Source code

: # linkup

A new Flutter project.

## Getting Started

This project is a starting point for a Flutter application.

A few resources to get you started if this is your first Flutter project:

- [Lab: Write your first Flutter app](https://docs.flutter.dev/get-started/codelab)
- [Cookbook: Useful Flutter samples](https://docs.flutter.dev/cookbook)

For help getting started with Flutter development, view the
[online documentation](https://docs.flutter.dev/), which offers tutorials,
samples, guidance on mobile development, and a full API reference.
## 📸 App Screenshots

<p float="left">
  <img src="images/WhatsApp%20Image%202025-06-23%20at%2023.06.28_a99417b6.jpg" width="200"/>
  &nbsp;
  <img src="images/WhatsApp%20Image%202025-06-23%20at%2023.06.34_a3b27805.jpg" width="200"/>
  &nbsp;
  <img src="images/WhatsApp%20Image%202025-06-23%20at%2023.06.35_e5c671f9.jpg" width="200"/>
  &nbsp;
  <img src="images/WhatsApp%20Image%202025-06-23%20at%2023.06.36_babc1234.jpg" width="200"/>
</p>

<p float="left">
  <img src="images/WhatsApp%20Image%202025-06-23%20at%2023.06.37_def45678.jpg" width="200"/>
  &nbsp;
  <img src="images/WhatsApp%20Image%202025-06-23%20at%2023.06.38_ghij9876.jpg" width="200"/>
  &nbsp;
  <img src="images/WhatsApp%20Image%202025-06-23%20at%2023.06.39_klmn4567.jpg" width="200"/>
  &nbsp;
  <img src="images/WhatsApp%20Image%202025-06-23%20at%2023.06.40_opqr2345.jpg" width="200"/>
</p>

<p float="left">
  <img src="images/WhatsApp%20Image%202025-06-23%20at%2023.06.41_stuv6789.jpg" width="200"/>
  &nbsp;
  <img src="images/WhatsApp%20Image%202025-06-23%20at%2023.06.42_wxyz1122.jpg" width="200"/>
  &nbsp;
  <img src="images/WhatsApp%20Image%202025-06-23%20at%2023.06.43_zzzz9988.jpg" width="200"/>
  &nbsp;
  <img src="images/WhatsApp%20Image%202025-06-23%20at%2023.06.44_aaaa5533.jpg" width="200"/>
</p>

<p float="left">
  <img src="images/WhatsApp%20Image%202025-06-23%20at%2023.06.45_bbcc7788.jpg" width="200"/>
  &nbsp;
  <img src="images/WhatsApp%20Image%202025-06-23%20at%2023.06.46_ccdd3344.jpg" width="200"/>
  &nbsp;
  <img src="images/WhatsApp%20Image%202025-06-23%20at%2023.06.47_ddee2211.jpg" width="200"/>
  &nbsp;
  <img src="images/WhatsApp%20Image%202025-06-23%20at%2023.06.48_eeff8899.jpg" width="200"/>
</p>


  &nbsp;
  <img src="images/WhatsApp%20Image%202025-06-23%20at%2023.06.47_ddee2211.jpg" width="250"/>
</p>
-.-.-
▶ _Task requirements_
With nothing added or left out, print the data again.

▶ _Completed task_
Source code

: # linkup

A new Flutter project.

## Getting Started

This project is a starting point for a Flutter application.

A few resources to get you started if this is your first Flutter project:

- [Lab: Write your first Flutter app](https://docs.flutter.dev/get-started/codelab)
- [Cookbook: Useful Flutter samples](https://docs.flutter.dev/cookbook)

For help getting started with Flutter development, view the
[online documentation](https://docs.flutter.dev/), which offers tutorials,
samples, guidance on mobile development, and a full API reference.
## 📸 App Screenshots

<p float="left">
  <img src="images/WhatsApp%20Image%202025-06-23%20at%2023.06.28_a99417b6.jpg" width="200"/>
  &nbsp;
  <img src="images/WhatsApp%20Image%202025-06-23%20at%2023.06.34_a3b27805.jpg" width="200"/>
  &nbsp;
  <img src="images/WhatsApp%20Image%202025-06-23%20at%2023.06.35_e5c671f9.jpg" width="200"/>
  &nbsp;
  <img src="images/WhatsApp%20Image%202025-06-23%20at%2023.06.36_babc1234.jpg" width="200"/>
</p>

<p float="left">
  <img src="images/WhatsApp%20Image%202025-06-23%20at%2023.06.37_def45678.jpg" width="200"/>
  &nbsp;
  <img src="images/WhatsApp%20Image%202025-06-23%20at%2023.06.38_ghij9876.jpg" width="200"/>
  &nbsp;
  <img src="images/WhatsApp%20Image%202025-06-23%20at%2023.06.39_klmn4567.jpg" width="200"/>
  &nbsp;
  <img src="images/WhatsApp%20Image%202025-06-23%20at%2023.06.40_opqr2345.jpg" width="200"/>
</p>

<p float="left">
  <img src="images/WhatsApp%20Image%202025-06-23%20at%2023.06.41_stuv6789.jpg" width="200"/>
  &nbsp;
  <img src="images/WhatsApp%20Image%202025-06-23%20at%2023.06.42_wxyz1122.jpg" width="200"/>
  &nbsp;
  <img src="images/WhatsApp%20Image%202025-06-23%20at%2023.06.43_zzzz9988.jpg" width="200"/>
  &nbsp;
  <img src="images/WhatsApp%20Image%202025-06-23%20at%2023.06.44_aaaa5533.jpg" width="200"/>
</p>

<p float="left">
  <img src="images/WhatsApp%20Image%202025-06-23%20at%2023.06.45_bbcc7788.jpg" width="200"/>
  &nbsp;
  <img src="images/WhatsApp%20Image%202025-06-23%20at%2023.06.46_ccdd3344.jpg" width="200"/>
  &nbsp;
  <img src="images/WhatsApp%20Image%202025-06-23%20at%2023.06.47_ddee2211.jpg" width="200"/>
  &nbsp;
  <img src="images/WhatsApp%20Image%202025-06-23%20at%2023.06.48_eeff8899.jpg" width="200"/>
</p>


  &nbsp;
  <img src="images/WhatsApp%20Image%202025-06-23%20at%2023.06.47_ddee2211.jpg" width="250"/>
</p>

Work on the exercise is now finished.